To the Editor:
Recently PBS interviewed a Republican congressional representative concerning the Democrats leaving Austin in protest over the proposed voting laws. He went on to talk about voter fraud and how terrible it was.
I again went back to review the record for the 2020 election and the New York Times, Washington Post and USA Today all concluded in their research that there were mistakes that were either corrected or discarded and fraud was virtually non-existent.
Why does this perception continue to linger? I can see why in the 2020 election, because Donald Trump said the only way he was going to lose the election would be due to fraud. Having said that before we even had an election sets the suspicion in motion.
You all do recall that all the claims of fraud were thrown out by the courts with lack of evidence. Our fears let us see things not as they are but as we think they should be.
We remember all the “fraud” people saw happening through the window watching the vote counting.

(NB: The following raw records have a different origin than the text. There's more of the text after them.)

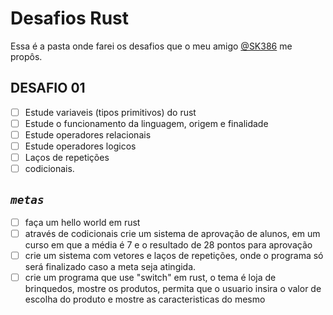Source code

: # Desafios Rust
Essa é a pasta onde farei os desafios que o meu amigo [@SK386](https://github.com/SK386) me propôs.

## DESAFIO 01
 - [ ] Estude variaveis (tipos primitivos) do rust
 - [ ] Estude o funcionamento da linguagem, origem e finalidade
 - [ ] Estude operadores relacionais
 - [ ] Estude operadores logicos
 - [ ] Laços de repetições
 - [ ] codicionais.

## *`metas`*
 - [ ] faça um hello world em rust
 - [ ] através de codicionais crie um sistema de aprovação de alunos,
 em um curso em que a média é 7 e o resultado de 28 pontos para aprovação
 - [ ] crie um sistema com vetores e laços de repetições, onde o programa só será finalizado
caso a meta seja atingida.
 - [ ] crie um programa que use "switch" em rust, o tema é loja de brinquedos, mostre os produtos,
permita que o usuario insira o valor de escolha do produto e mostre as caracteristicas do mesmo
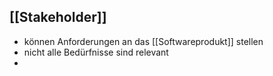 ## [[Stakeholder]]
- können Anforderungen an das [[Softwareprodukt]] stellen
- nicht alle Bedürfnisse sind relevant
- 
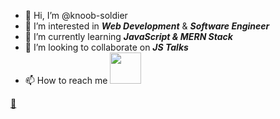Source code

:- 👋 Hi, I’m @knoob-soldier
- 👀 I’m interested in ***Web Development*** & ***Software Engineer***
- 🌱 I’m currently learning ***JavaScript & MERN Stack***
- 💞️ I’m looking to collaborate on ***JS Talks***
- 📫 How to reach me 
[<img src="https://user-images.githubusercontent.com/96857239/188796662-1be6c2df-03a2-401d-8608-aafdc0061ab6.gif" width="50" border-radius="50%" />](https://user-images.githubusercontent.com/96857239/188796662-1be6c2df-03a2-401d-8608-aafdc0061ab6.gif)

[🐥](https://www.twitter.com/Santossmmu/)


<!---
knoob-soldier/knoob-soldier is a ✨ special ✨ repository because its `README.md` (this file) appears on your GitHub profile.
You can click the Preview link to take a look at your changes.
--->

For years, however, I have had people complain about fraud in elections, and those complaining are White. I was in the Chicago area in the ’50s and ’60s and there was fraud. Democratic aldermen and union bosses would “highly influence” the voting in their precinct.
White people saw the Black voter as compromised and influenced by these powerful politicians. This was seen as inner city corruption and the Black vote was suspicious.
At the same time, Jim Crow was throughout the South and there were very few elected politicians who were Black, much less any sizable Black vote.
Unfortunately, for over a hundred years, White people have been afraid of the Black vote, and the cry of fraud still propels Republicans (it used to be southern Democrats but the same people just switched parties) to cry foul and enact stricter laws to combat a mythical enemy.